Turnpike with Uncertain Measurements: Triangle-Equality ILP with a Deterministic Recovery Guarantee
This work addresses a fundamental combinatorial geometry problem with applications in fields like computational biology and signal processing, though it is incremental as it builds on existing Turnpike formulations with new noise-handling methods.
The paper tackles the Turnpike problem with uncertain measurements by reconstructing a one-dimensional point set from noisy, unlabeled pairwise distances, achieving a deterministic recovery guarantee under bounded noise and rounding conditions.
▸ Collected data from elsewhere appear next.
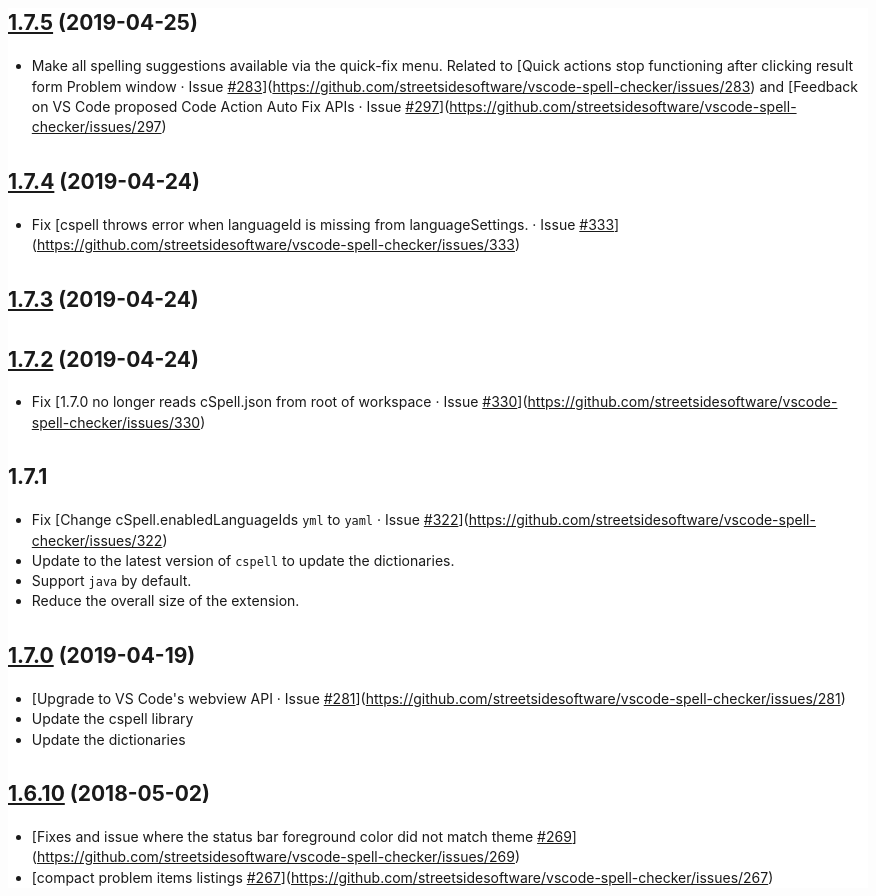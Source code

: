 ## [1.7.5](https://github.com/streetsidesoftware/vscode-spell-checker/compare/v1.7.4...v1.7.5) (2019-04-25)

-   Make all spelling suggestions available via the quick-fix menu. Related to
    [Quick actions stop functioning after clicking result form Problem window · Issue [#283](https://github.com/streetsidesoftware/vscode-spell-checker/issues/283)](https://github.com/streetsidesoftware/vscode-spell-checker/issues/283)
    and [Feedback on VS Code proposed Code Action Auto Fix APIs · Issue [#297](https://github.com/streetsidesoftware/vscode-spell-checker/issues/297)](https://github.com/streetsidesoftware/vscode-spell-checker/issues/297)

## [1.7.4](https://github.com/streetsidesoftware/vscode-spell-checker/compare/v1.7.3...v1.7.4) (2019-04-24)

-   Fix [cspell throws error when languageId is missing from languageSettings. · Issue [#333](https://github.com/streetsidesoftware/vscode-spell-checker/issues/333)](https://github.com/streetsidesoftware/vscode-spell-checker/issues/333)

## [1.7.3](https://github.com/streetsidesoftware/vscode-spell-checker/compare/v1.7.2...v1.7.3) (2019-04-24)

## [1.7.2](https://github.com/streetsidesoftware/vscode-spell-checker/compare/v1.7.0...v1.7.2) (2019-04-24)

-   Fix [1.7.0 no longer reads cSpell.json from root of workspace · Issue [#330](https://github.com/streetsidesoftware/vscode-spell-checker/issues/330)](https://github.com/streetsidesoftware/vscode-spell-checker/issues/330)

## 1.7.1

-   Fix [Change cSpell.enabledLanguageIds `yml` to `yaml` · Issue [#322](https://github.com/streetsidesoftware/vscode-spell-checker/issues/322)](https://github.com/streetsidesoftware/vscode-spell-checker/issues/322)
-   Update to the latest version of `cspell` to update the dictionaries.
-   Support `java` by default.
-   Reduce the overall size of the extension.

## [1.7.0](https://github.com/streetsidesoftware/vscode-spell-checker/compare/1.6.10...v1.7.0) (2019-04-19)

-   [Upgrade to VS Code's webview API · Issue [#281](https://github.com/streetsidesoftware/vscode-spell-checker/issues/281)](https://github.com/streetsidesoftware/vscode-spell-checker/issues/281)
-   Update the cspell library
-   Update the dictionaries

## [1.6.10](https://github.com/streetsidesoftware/vscode-spell-checker/compare/1.6.9...1.6.10) (2018-05-02)

-   [Fixes and issue where the status bar foreground color did not match theme [#269](https://github.com/streetsidesoftware/vscode-spell-checker/issues/269)](https://github.com/streetsidesoftware/vscode-spell-checker/issues/269)
-   [compact problem items listings [#267](https://github.com/streetsidesoftware/vscode-spell-checker/issues/267)](https://github.com/streetsidesoftware/vscode-spell-checker/issues/267)
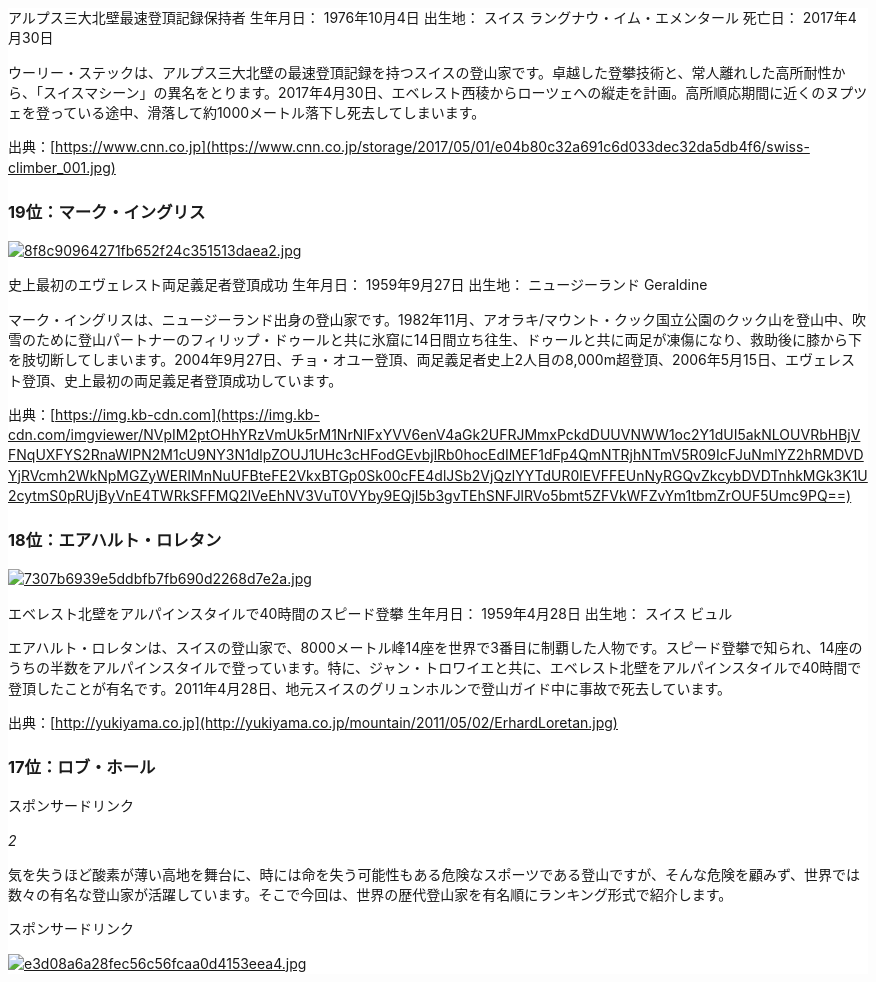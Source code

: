 アルプス三大北壁最速登頂記録保持者
生年月日： 1976年10月4日
出生地： スイス ラングナウ・イム・エメンタール
死亡日： 2017年4月30日

ウーリー・ステックは、アルプス三大北壁の最速登頂記録を持つスイスの登山家です。卓越した登攀技術と、常人離れした高所耐性から、「スイスマシーン」の異名をとります。2017年4月30日、エベレスト西稜からローツェへの縦走を計画。高所順応期間に近くのヌプツェを登っている途中、滑落して約1000メートル落下し死去してしまいます。

出典：[https://www.cnn.co.jp](https://www.cnn.co.jp/storage/2017/05/01/e04b80c32a691c6d033dec32da5db4f6/swiss-climber_001.jpg)

### 19位：マーク・イングリス

[![8f8c90964271fb652f24c351513daea2.jpg](../_resources/8f8c90964271fb652f24c351513daea2.jpg)](https://rank1-media.com/item/I-PA000000000007732050)

史上最初のエヴェレスト両足義足者登頂成功
生年月日： 1959年9月27日
出生地： ニュージーランド Geraldine

マーク・イングリスは、ニュージーランド出身の登山家です。1982年11月、アオラキ/マウント・クック国立公園のクック山を登山中、吹雪のために登山パートナーのフィリップ・ドゥールと共に氷窟に14日間立ち往生、ドゥールと共に両足が凍傷になり、救助後に膝から下を肢切断してしまいます。2004年9月27日、チョ・オユー登頂、両足義足者史上2人目の8,000m超登頂、2006年5月15日、エヴェレスト登頂、史上最初の両足義足者登頂成功しています。

出典：[https://img.kb-cdn.com](https://img.kb-cdn.com/imgviewer/NVpIM2ptOHhYRzVmUk5rM1NrNlFxYVV6enV4aGk2UFRJMmxPckdDUUVNWW1oc2Y1dUI5akNLOUVRbHBjVFNqUXFYS2RnaWlPN2M1cU9NY3N1dlpZOUJ1UHc3cHFodGEvbjlRb0hocEdIMEF1dFp4QmNTRjhNTmV5R09IcFJuNmlYZ2hRMDVDYjRVcmh2WkNpMGZyWERIMnNuUFBteFE2VkxBTGp0Sk00cFE4dlJSb2VjQzlYYTdUR0lEVFFEUnNyRGQvZkcybDVDTnhkMGk3K1U2cytmS0pRUjByVnE4TWRkSFFMQ2lVeEhNV3VuT0VYby9EQjI5b3gvTEhSNFJlRVo5bmt5ZFVkWFZvYm1tbmZrOUF5Umc9PQ==)

### 18位：エアハルト・ロレタン

[![7307b6939e5ddbfb7fb690d2268d7e2a.jpg](../_resources/7307b6939e5ddbfb7fb690d2268d7e2a.jpg)](https://rank1-media.com/item/I-PA000000000007732052)

エベレスト北壁をアルパインスタイルで40時間のスピード登攀
生年月日： 1959年4月28日
出生地： スイス ビュル

エアハルト・ロレタンは、スイスの登山家で、8000メートル峰14座を世界で3番目に制覇した人物です。スピード登攀で知られ、14座のうちの半数をアルパインスタイルで登っています。特に、ジャン・トロワイエと共に、エベレスト北壁をアルパインスタイルで40時間で登頂したことが有名です。2011年4月28日、地元スイスのグリュンホルンで登山ガイド中に事故で死去しています。

出典：[http://yukiyama.co.jp](http://yukiyama.co.jp/mountain/2011/05/02/ErhardLoretan.jpg)

### 17位：ロブ・ホール

スポンサードリンク

*2*

気を失うほど酸素が薄い高地を舞台に、時には命を失う可能性もある危険なスポーツである登山ですが、そんな危険を顧みず、世界では数々の有名な登山家が活躍しています。そこで今回は、世界の歴代登山家を有名順にランキング形式で紹介します。

スポンサードリンク

[![e3d08a6a28fec56c56fcaa0d4153eea4.jpg](../_resources/e3d08a6a28fec56c56fcaa0d4153eea4.jpg)](https://rank1-media.com/item/I-PA000000000007732054)
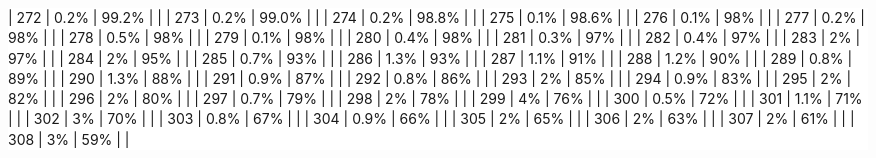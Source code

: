 | 272 | 0.2% | 99.2% |  |
| 273 | 0.2% | 99.0% |  |
| 274 | 0.2% | 98.8% |  |
| 275 | 0.1% | 98.6% |  |
| 276 | 0.1% | 98% |  |
| 277 | 0.2% | 98% |  |
| 278 | 0.5% | 98% |  |
| 279 | 0.1% | 98% |  |
| 280 | 0.4% | 98% |  |
| 281 | 0.3% | 97% |  |
| 282 | 0.4% | 97% |  |
| 283 | 2% | 97% |  |
| 284 | 2% | 95% |  |
| 285 | 0.7% | 93% |  |
| 286 | 1.3% | 93% |  |
| 287 | 1.1% | 91% |  |
| 288 | 1.2% | 90% |  |
| 289 | 0.8% | 89% |  |
| 290 | 1.3% | 88% |  |
| 291 | 0.9% | 87% |  |
| 292 | 0.8% | 86% |  |
| 293 | 2% | 85% |  |
| 294 | 0.9% | 83% |  |
| 295 | 2% | 82% |  |
| 296 | 2% | 80% |  |
| 297 | 0.7% | 79% |  |
| 298 | 2% | 78% |  |
| 299 | 4% | 76% |  |
| 300 | 0.5% | 72% |  |
| 301 | 1.1% | 71% |  |
| 302 | 3% | 70% |  |
| 303 | 0.8% | 67% |  |
| 304 | 0.9% | 66% |  |
| 305 | 2% | 65% |  |
| 306 | 2% | 63% |  |
| 307 | 2% | 61% |  |
| 308 | 3% | 59% |  |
We study Turnpike with uncertain measurements: reconstructing a one-dimensional point set from an unlabeled multiset of pairwise distances under bounded noise and rounding. We give a combinatorial characterization of realizability via a multi-matching that labels interval indices by distinct distance values while satisfying all triangle equalities. This yields an ILP based on the triangle equality whose constraint structure depends only on the two-partition set $\mathcal{P}_y=\{(r,s,t): y_r+y_s=y_t\}$ and a natural LP relaxation with $\{0,1\}$-coefficient constraints. Integral solutions certify realizability and output an explicit assignment matrix, enabling an assignment-first, regression-second pipeline for downstream coordinate estimation. Under bounded noise followed by rounding, we prove a deterministic separation condition under which $\mathcal{P}_y$ is recovered exactly, so the ILP/LP receives the same combinatorial input as in the noiseless case. Experiments illustrate integrality behavior and degradation outside the provable regime.